**AIM OF THE EXERCISE:** Nothing but the text belongs in the answer: the listing below, copied exactly, without pictures.
*** Opening PROVIDED MATERIAL ***
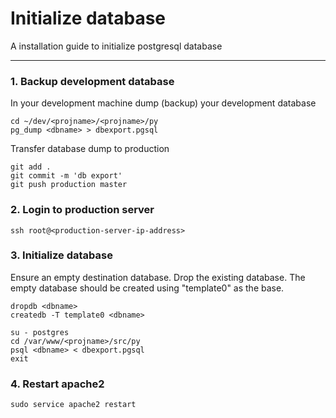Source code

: # Initialize database

A installation guide to initialize postgresql database

----------

### 1. Backup development database
In your development machine dump (backup) your development database
  ```
  cd ~/dev/<projname>/<projname>/py
  pg_dump <dbname> > dbexport.pgsql
  ```
Transfer database dump to production
  ```
  git add .
  git commit -m 'db export'
  git push production master
  ``` 


### 2. Login to production server
  ```
  ssh root@<production-server-ip-address>
  ``` 

### 3. Initialize database
Ensure an empty destination database. Drop the existing database. The empty database should be created using "template0" as the base.
  ```
  dropdb <dbname>
  createdb -T template0 <dbname>

  su - postgres
  cd /var/www/<projname>/src/py
  psql <dbname> < dbexport.pgsql
  exit
  ``` 


### 4. Restart apache2
  ```
  sudo service apache2 restart
  ``` 
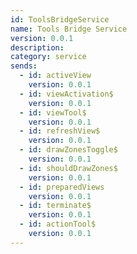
 ```yaml
---
id: ToolsBridgeService
name: Tools Bridge Service
version: 0.0.1
description: 
category: service
sends:
  - id: activeView
    version: 0.0.1
  - id: viewActivation$
    version: 0.0.1
  - id: viewTool$
    version: 0.0.1
  - id: refreshView$
    version: 0.0.1
  - id: drawZonesToggle$
    version: 0.0.1
  - id: shouldDrawZones$
    version: 0.0.1
  - id: preparedViews
    version: 0.0.1
  - id: terminate$
    version: 0.0.1
  - id: actionTool$
    version: 0.0.1
---
```

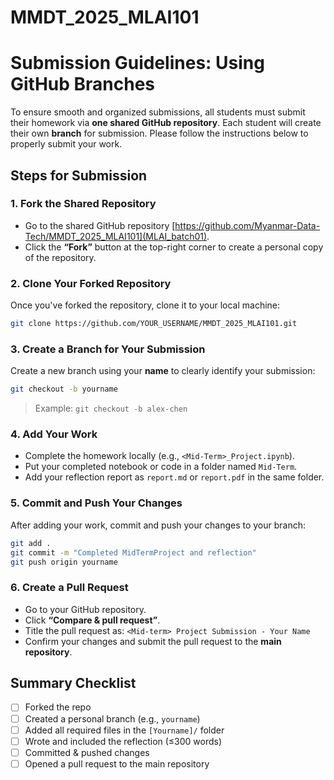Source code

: # MMDT_2025_MLAI101

# Submission Guidelines: Using GitHub Branches

To ensure smooth and organized submissions, all students must submit their homework via **one shared GitHub repository**. Each student will create their own **branch** for submission. Please follow the instructions below to properly submit your work.

## Steps for Submission

### 1. Fork the Shared Repository
- Go to the shared GitHub repository [https://github.com/Myanmar-Data-Tech/MMDT_2025_MLAI101](MLAI_batch01).
- Click the **“Fork”** button at the top-right corner to create a personal copy of the repository.

### 2. Clone Your Forked Repository
Once you've forked the repository, clone it to your local machine:
```bash
git clone https://github.com/YOUR_USERNAME/MMDT_2025_MLAI101.git
```

### 3. Create a Branch for Your Submission
Create a new branch using your **name** to clearly identify your submission:
```bash
git checkout -b yourname
```
> Example: `git checkout -b alex-chen`

### 4. Add Your Work
- Complete the homework locally (e.g., `<Mid-Term>_Project.ipynb`).
- Put your completed notebook or code in a folder named `Mid-Term`.
- Add your reflection report as `report.md` or `report.pdf` in the same folder.

### 5. Commit and Push Your Changes
After adding your work, commit and push your changes to your branch:
```bash
git add .
git commit -m "Completed MidTermProject and reflection"
git push origin yourname
```

### 6. Create a Pull Request
- Go to your GitHub repository.
- Click **“Compare & pull request”**.
- Title the pull request as: `<Mid-term> Project Submission - Your Name`
- Confirm your changes and submit the pull request to the **main repository**.

## Summary Checklist
- [ ] Forked the repo
- [ ] Created a personal branch (e.g., `yourname`)
- [ ] Added all required files in the `[Yourname]/` folder
- [ ] Wrote and included the reflection (≤300 words)
- [ ] Committed & pushed changes
- [ ] Opened a pull request to the main repository
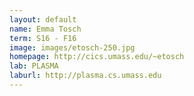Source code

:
 ```yaml
---
layout: default
name: Emma Tosch
term: S16 - F16
image: images/etosch-250.jpg
homepage: http://cics.umass.edu/~etosch
lab: PLASMA
laburl: http://plasma.cs.umass.edu
---
```

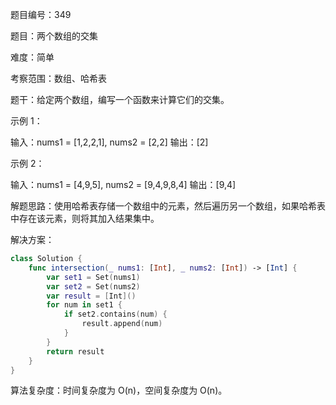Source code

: 题目编号：349

题目：两个数组的交集

难度：简单

考察范围：数组、哈希表

题干：给定两个数组，编写一个函数来计算它们的交集。

示例 1：

输入：nums1 = [1,2,2,1], nums2 = [2,2]
输出：[2]

示例 2：

输入：nums1 = [4,9,5], nums2 = [9,4,9,8,4]
输出：[9,4]

解题思路：使用哈希表存储一个数组中的元素，然后遍历另一个数组，如果哈希表中存在该元素，则将其加入结果集中。

解决方案：

```swift
class Solution {
    func intersection(_ nums1: [Int], _ nums2: [Int]) -> [Int] {
        var set1 = Set(nums1)
        var set2 = Set(nums2)
        var result = [Int]()
        for num in set1 {
            if set2.contains(num) {
                result.append(num)
            }
        }
        return result
    }
}
```

算法复杂度：时间复杂度为 O(n)，空间复杂度为 O(n)。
*** Closing PROVIDED MATERIAL ***
**REPLY TO THE TASK:**
Source code

: # Initialize database

A installation guide to initialize postgresql database

----------

### 1. Backup development database
In your development machine dump (backup) your development database
  ```
  cd ~/dev/<projname>/<projname>/py
  pg_dump <dbname> > dbexport.pgsql
  ```
Transfer database dump to production
  ```
  git add .
  git commit -m 'db export'
  git push production master
  ``` 


### 2. Login to production server
  ```
  ssh root@<production-server-ip-address>
  ``` 

### 3. Initialize database
Ensure an empty destination database. Drop the existing database. The empty database should be created using "template0" as the base.
  ```
  dropdb <dbname>
  createdb -T template0 <dbname>

  su - postgres
  cd /var/www/<projname>/src/py
  psql <dbname> < dbexport.pgsql
  exit
  ``` 


### 4. Restart apache2
  ```
  sudo service apache2 restart
  ``` 
 ```yaml
---
id: ToolsBridgeService
name: Tools Bridge Service
version: 0.0.1
description: 
category: service
sends:
  - id: activeView
    version: 0.0.1
  - id: viewActivation$
    version: 0.0.1
  - id: viewTool$
    version: 0.0.1
  - id: refreshView$
    version: 0.0.1
  - id: drawZonesToggle$
    version: 0.0.1
  - id: shouldDrawZones$
    version: 0.0.1
  - id: preparedViews
    version: 0.0.1
  - id: terminate$
    version: 0.0.1
  - id: actionTool$
    version: 0.0.1
---
```

Source code

: # MMDT_2025_MLAI101

# Submission Guidelines: Using GitHub Branches

To ensure smooth and organized submissions, all students must submit their homework via **one shared GitHub repository**. Each student will create their own **branch** for submission. Please follow the instructions below to properly submit your work.

## Steps for Submission

### 1. Fork the Shared Repository
- Go to the shared GitHub repository [https://github.com/Myanmar-Data-Tech/MMDT_2025_MLAI101](MLAI_batch01).
- Click the **“Fork”** button at the top-right corner to create a personal copy of the repository.

### 2. Clone Your Forked Repository
Once you've forked the repository, clone it to your local machine:
```bash
git clone https://github.com/YOUR_USERNAME/MMDT_2025_MLAI101.git
```

### 3. Create a Branch for Your Submission
Create a new branch using your **name** to clearly identify your submission:
```bash
git checkout -b yourname
```
> Example: `git checkout -b alex-chen`

### 4. Add Your Work
- Complete the homework locally (e.g., `<Mid-Term>_Project.ipynb`).
- Put your completed notebook or code in a folder named `Mid-Term`.
- Add your reflection report as `report.md` or `report.pdf` in the same folder.

### 5. Commit and Push Your Changes
After adding your work, commit and push your changes to your branch:
```bash
git add .
git commit -m "Completed MidTermProject and reflection"
git push origin yourname
```

### 6. Create a Pull Request
- Go to your GitHub repository.
- Click **“Compare & pull request”**.
- Title the pull request as: `<Mid-term> Project Submission - Your Name`
- Confirm your changes and submit the pull request to the **main repository**.

## Summary Checklist
- [ ] Forked the repo
- [ ] Created a personal branch (e.g., `yourname`)
- [ ] Added all required files in the `[Yourname]/` folder
- [ ] Wrote and included the reflection (≤300 words)
- [ ] Committed & pushed changes
- [ ] Opened a pull request to the main repository
Source code

:
 ```yaml
---
layout: default
name: Emma Tosch
term: S16 - F16
image: images/etosch-250.jpg
homepage: http://cics.umass.edu/~etosch
lab: PLASMA
laburl: http://plasma.cs.umass.edu
---
```

Source code

: 题目编号：349

题目：两个数组的交集

难度：简单

考察范围：数组、哈希表

题干：给定两个数组，编写一个函数来计算它们的交集。

示例 1：

输入：nums1 = [1,2,2,1], nums2 = [2,2]
输出：[2]

示例 2：

输入：nums1 = [4,9,5], nums2 = [9,4,9,8,4]
输出：[9,4]

解题思路：使用哈希表存储一个数组中的元素，然后遍历另一个数组，如果哈希表中存在该元素，则将其加入结果集中。

解决方案：

```swift
class Solution {
    func intersection(_ nums1: [Int], _ nums2: [Int]) -> [Int] {
        var set1 = Set(nums1)
        var set2 = Set(nums2)
        var result = [Int]()
        for num in set1 {
            if set2.contains(num) {
                result.append(num)
            }
        }
        return result
    }
}
```

算法复杂度：时间复杂度为 O(n)，空间复杂度为 O(n)。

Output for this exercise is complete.